Task instructions: Exactly the lines starting at the line containing "Storitev za projekte" and ending at the line containing "Ko uporabnik fotografijo" are to be written out from the listing below, both included.

Supplied data:
____________________

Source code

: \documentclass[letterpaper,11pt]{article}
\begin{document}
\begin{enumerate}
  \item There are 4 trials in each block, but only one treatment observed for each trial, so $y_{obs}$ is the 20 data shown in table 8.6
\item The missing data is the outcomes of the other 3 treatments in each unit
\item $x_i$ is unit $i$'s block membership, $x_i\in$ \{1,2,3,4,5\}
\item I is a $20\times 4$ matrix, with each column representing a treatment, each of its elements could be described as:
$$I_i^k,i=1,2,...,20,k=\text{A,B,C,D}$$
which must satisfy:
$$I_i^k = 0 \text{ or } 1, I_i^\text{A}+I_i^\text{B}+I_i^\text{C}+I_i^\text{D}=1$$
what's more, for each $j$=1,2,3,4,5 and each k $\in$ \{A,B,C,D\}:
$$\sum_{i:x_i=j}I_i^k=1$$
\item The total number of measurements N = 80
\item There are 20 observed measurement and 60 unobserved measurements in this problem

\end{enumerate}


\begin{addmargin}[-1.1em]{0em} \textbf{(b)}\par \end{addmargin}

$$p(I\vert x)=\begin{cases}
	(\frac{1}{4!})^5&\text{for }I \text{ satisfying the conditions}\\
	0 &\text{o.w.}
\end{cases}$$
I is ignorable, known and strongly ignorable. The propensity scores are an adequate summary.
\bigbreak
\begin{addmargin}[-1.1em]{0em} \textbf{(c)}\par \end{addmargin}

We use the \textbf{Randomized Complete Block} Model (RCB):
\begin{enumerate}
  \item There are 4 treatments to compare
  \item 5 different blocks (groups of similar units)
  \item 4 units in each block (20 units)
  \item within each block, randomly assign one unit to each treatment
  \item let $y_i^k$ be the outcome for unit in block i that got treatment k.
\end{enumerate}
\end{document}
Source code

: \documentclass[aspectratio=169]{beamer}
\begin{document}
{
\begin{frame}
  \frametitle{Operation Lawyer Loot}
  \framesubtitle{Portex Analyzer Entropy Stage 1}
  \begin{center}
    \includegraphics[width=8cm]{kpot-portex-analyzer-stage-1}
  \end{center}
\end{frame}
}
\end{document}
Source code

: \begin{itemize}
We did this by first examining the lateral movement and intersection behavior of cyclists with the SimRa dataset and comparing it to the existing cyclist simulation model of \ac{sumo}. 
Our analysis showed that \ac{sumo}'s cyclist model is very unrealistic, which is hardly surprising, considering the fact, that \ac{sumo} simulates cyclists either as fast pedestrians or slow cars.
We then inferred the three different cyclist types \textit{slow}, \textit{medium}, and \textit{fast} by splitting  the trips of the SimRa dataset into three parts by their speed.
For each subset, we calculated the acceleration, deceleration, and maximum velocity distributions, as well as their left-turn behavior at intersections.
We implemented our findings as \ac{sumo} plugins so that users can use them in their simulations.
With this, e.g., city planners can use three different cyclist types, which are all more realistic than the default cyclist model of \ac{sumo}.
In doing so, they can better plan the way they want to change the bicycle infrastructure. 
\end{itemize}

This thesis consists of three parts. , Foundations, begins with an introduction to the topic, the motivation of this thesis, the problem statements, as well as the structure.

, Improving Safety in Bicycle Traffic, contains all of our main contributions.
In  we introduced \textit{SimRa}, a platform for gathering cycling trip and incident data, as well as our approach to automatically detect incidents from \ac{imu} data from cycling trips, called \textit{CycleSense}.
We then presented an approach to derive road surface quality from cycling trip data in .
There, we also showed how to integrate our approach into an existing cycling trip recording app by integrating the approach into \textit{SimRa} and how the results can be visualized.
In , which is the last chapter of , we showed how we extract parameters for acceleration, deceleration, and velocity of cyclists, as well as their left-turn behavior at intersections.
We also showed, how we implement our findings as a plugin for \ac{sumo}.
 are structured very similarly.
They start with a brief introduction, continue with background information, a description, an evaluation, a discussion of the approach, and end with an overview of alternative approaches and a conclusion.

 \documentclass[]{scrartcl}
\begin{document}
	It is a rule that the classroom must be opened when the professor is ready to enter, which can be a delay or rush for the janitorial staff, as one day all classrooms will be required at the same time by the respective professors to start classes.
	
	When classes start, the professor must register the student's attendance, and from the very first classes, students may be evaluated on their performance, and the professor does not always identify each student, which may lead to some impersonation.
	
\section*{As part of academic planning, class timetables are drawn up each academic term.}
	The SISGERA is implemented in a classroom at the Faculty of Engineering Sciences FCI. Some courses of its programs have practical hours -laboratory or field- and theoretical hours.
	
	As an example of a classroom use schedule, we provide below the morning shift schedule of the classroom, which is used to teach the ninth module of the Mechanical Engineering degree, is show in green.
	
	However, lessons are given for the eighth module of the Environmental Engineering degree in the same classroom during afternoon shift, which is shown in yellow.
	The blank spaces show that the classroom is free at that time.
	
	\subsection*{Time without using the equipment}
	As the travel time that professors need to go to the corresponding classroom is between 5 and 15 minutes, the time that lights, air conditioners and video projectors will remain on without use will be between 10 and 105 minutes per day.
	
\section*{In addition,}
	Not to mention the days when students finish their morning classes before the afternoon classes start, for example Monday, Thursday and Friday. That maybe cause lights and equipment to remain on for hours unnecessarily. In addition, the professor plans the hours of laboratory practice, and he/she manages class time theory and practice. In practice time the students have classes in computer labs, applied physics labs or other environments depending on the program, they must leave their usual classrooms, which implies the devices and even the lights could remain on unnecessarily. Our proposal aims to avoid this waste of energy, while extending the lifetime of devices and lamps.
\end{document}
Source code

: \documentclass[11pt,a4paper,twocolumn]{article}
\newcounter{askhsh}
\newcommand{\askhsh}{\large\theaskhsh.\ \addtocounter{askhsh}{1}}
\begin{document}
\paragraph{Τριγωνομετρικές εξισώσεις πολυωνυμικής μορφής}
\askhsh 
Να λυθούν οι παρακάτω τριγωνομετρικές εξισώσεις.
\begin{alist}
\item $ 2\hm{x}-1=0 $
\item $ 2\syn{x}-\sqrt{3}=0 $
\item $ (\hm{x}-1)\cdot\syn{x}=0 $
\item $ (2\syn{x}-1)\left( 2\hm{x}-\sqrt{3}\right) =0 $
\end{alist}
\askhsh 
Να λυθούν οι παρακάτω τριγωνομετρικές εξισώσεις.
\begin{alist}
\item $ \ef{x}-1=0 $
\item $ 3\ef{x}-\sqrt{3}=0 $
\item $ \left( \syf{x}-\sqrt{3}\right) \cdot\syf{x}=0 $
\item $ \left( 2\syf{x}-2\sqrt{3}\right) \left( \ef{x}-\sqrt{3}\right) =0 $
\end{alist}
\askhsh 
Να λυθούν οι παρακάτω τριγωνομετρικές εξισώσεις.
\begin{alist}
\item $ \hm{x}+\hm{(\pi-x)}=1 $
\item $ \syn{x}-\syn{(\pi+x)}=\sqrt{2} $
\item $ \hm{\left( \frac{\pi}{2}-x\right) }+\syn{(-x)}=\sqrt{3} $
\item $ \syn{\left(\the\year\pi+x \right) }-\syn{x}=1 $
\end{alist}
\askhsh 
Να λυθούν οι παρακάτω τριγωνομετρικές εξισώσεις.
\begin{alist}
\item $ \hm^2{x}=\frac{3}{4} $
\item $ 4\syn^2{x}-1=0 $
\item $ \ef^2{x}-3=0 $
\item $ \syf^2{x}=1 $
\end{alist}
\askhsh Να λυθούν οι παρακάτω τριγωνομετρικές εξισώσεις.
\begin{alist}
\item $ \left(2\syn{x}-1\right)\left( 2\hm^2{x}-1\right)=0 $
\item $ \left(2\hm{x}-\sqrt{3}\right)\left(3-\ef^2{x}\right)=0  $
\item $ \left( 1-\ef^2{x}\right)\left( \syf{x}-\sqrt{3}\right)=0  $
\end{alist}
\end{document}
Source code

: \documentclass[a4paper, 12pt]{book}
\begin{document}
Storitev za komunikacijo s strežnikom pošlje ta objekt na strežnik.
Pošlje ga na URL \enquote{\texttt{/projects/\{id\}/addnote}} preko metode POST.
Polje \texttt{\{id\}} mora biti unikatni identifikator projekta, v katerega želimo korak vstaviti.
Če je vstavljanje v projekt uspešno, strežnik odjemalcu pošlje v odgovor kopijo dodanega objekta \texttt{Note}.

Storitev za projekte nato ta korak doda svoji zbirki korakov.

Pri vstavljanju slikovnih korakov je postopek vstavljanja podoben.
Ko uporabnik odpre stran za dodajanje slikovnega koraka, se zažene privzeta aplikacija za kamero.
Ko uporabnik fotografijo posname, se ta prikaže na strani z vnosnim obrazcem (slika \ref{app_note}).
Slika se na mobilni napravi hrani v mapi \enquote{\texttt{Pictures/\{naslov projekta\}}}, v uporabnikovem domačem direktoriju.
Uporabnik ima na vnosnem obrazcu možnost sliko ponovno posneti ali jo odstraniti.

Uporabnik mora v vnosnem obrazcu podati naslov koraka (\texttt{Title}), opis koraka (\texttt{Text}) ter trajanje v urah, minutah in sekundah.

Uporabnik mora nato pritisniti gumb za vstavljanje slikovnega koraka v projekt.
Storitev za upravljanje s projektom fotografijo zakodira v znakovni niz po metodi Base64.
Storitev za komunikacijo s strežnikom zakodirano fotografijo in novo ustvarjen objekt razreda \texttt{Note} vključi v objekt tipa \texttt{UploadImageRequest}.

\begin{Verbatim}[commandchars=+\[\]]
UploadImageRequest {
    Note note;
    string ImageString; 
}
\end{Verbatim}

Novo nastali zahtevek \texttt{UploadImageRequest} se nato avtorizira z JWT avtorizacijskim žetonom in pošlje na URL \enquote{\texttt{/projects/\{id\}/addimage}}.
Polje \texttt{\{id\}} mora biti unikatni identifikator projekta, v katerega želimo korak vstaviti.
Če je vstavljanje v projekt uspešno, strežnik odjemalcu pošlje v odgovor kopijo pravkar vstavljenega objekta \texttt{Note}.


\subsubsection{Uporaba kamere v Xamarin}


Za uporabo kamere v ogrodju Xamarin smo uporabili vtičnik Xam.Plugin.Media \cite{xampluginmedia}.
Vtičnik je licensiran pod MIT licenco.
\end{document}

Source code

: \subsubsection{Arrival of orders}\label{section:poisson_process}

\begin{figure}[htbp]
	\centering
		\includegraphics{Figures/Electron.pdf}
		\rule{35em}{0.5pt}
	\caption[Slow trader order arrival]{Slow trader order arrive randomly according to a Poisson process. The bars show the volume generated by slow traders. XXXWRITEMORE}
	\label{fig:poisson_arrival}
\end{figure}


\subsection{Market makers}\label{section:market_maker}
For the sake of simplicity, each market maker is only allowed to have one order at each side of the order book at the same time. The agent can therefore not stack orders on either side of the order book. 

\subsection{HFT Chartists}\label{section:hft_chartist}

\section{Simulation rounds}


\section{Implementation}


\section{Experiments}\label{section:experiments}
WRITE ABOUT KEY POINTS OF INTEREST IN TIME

____________________

Written solution:
Storitev za projekte nato ta korak doda svoji zbirki korakov.

Pri vstavljanju slikovnih korakov je postopek vstavljanja podoben.
Ko uporabnik odpre stran za dodajanje slikovnega koraka, se zažene privzeta aplikacija za kamero.
Ko uporabnik fotografijo posname, se ta prikaže na strani z vnosnim obrazcem (slika \ref{app_note}).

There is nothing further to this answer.